**Task directions:**
Scan the records for the word "occp". Report each line where it occurs.

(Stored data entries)
________________________________________

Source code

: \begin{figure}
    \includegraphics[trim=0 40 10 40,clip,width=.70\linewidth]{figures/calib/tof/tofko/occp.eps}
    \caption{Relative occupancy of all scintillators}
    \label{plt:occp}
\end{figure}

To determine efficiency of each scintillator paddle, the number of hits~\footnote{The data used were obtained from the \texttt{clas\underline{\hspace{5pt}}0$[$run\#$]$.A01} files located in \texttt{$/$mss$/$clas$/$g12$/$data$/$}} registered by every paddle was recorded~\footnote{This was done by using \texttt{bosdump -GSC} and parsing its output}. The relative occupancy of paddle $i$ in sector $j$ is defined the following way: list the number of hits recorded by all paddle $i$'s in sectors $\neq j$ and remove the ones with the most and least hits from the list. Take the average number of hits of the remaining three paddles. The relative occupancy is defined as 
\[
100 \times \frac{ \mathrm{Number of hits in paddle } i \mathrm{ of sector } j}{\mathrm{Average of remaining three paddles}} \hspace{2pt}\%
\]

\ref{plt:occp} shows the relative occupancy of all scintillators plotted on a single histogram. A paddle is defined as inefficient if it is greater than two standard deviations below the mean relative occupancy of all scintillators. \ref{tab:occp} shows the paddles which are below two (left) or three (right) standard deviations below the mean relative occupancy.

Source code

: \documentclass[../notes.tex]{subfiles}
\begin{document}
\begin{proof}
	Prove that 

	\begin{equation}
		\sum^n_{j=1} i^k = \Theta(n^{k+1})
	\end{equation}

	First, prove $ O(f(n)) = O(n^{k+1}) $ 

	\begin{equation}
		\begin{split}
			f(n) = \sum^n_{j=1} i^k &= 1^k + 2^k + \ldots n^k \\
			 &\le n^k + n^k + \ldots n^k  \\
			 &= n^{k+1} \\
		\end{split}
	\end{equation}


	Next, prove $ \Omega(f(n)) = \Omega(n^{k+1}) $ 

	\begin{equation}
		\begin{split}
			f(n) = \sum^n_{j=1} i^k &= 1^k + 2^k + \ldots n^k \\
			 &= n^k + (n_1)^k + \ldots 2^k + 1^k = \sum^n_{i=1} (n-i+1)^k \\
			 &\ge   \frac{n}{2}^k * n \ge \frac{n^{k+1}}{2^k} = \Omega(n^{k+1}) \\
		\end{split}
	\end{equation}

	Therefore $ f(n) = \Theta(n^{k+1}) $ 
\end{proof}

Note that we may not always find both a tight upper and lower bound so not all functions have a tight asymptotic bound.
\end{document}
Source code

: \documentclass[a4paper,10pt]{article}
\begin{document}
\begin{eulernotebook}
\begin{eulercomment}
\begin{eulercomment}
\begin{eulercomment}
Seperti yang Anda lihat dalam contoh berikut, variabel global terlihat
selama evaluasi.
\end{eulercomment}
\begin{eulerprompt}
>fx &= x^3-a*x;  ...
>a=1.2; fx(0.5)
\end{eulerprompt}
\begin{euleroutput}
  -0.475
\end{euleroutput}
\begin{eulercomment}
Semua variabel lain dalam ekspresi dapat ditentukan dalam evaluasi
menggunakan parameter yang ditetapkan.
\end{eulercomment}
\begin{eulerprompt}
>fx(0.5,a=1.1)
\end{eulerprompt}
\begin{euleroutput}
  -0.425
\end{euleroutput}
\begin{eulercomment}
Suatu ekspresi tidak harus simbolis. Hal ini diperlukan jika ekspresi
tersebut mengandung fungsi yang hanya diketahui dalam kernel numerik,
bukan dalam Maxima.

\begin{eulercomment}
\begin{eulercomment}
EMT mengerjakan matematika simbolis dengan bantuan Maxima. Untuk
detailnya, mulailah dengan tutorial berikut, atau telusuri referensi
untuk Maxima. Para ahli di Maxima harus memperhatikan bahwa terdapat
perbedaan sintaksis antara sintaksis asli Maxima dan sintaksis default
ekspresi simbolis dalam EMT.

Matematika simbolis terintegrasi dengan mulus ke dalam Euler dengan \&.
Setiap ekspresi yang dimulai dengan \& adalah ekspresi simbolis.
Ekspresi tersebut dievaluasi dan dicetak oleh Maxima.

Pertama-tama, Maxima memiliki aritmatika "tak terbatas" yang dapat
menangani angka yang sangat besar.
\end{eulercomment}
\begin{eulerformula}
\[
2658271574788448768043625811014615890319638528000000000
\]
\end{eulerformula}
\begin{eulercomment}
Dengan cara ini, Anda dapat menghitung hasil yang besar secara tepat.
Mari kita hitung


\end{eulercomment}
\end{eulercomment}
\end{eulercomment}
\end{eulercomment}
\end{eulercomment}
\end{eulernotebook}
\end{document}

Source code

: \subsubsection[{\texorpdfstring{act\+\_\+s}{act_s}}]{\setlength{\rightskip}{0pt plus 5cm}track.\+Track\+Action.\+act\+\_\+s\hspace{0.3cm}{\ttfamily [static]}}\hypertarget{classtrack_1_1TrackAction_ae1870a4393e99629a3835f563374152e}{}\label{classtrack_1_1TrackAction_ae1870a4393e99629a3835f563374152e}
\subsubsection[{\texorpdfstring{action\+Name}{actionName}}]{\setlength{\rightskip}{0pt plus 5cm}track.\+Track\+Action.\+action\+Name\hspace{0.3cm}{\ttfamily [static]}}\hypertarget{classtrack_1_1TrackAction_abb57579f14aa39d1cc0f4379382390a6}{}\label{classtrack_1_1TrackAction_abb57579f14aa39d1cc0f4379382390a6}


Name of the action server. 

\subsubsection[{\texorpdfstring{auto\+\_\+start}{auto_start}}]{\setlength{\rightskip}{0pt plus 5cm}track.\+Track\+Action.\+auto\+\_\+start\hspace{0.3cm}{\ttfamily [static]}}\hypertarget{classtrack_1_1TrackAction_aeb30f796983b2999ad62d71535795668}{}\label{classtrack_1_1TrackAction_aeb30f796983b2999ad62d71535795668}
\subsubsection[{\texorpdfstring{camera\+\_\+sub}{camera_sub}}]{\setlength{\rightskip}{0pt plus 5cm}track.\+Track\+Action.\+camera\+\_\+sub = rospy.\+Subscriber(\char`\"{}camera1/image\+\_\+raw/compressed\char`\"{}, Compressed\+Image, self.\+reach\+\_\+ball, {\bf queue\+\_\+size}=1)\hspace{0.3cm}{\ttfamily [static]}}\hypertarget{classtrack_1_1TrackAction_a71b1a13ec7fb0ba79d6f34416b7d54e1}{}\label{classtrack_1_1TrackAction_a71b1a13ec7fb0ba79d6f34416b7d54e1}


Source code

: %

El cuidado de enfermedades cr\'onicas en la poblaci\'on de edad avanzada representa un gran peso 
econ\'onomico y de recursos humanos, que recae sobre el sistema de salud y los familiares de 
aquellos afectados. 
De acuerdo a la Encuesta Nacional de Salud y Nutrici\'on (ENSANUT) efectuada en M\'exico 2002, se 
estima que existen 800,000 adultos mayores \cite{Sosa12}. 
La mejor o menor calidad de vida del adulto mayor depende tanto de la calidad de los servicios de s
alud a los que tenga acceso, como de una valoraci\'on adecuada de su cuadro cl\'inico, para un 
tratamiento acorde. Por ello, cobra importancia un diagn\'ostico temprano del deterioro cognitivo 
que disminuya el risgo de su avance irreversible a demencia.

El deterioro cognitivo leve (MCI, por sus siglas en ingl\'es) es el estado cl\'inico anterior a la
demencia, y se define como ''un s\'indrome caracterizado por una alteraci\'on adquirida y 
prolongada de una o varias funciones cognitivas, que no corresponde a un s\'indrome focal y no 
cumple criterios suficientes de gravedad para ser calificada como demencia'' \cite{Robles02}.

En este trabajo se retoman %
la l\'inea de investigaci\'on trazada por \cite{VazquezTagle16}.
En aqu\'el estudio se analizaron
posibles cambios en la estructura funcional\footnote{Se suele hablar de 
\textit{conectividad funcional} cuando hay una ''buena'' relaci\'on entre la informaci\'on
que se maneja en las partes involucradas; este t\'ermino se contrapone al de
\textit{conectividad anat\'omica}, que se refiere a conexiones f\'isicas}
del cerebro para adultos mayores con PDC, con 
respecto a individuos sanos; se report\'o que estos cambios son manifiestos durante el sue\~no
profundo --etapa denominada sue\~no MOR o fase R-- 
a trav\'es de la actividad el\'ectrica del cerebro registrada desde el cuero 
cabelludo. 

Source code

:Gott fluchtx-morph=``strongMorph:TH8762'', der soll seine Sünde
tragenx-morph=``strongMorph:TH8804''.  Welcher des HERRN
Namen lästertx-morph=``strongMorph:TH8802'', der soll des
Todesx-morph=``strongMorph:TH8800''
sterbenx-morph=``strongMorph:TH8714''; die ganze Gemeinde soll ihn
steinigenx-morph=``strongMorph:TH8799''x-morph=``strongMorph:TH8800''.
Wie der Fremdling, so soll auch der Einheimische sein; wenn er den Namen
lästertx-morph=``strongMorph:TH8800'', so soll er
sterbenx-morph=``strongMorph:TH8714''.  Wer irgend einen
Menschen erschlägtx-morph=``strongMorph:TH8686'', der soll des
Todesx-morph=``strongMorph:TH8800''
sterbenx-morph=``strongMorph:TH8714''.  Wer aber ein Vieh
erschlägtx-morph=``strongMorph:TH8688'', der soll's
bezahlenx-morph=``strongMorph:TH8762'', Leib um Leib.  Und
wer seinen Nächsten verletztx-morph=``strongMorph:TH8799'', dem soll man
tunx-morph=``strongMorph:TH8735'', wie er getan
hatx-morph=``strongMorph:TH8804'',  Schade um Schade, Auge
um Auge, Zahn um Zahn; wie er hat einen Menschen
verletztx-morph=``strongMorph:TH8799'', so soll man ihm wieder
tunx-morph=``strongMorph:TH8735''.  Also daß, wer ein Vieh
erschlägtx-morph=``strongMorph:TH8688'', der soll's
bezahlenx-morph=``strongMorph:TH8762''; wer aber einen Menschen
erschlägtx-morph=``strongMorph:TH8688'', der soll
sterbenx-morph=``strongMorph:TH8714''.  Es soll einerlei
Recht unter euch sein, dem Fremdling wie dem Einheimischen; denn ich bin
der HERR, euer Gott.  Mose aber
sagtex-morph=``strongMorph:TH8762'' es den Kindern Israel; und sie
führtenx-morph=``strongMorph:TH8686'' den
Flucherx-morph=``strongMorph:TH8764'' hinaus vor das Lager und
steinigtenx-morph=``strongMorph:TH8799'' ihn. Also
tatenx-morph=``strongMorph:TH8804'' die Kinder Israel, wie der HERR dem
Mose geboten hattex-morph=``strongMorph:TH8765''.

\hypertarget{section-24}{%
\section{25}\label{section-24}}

________________________________________

**Output for this task:**
    \includegraphics[trim=0 40 10 40,clip,width=.70\linewidth]{figures/calib/tof/tofko/occp.eps}
    \label{plt:occp}
\ref{plt:occp} shows the relative occupancy of all scintillators plotted on a single histogram. A paddle is defined as inefficient if it is greater than two standard deviations below the mean relative occupancy of all scintillators. \ref{tab:occp} shows the paddles which are below two (left) or three (right) standard deviations below the mean relative occupancy.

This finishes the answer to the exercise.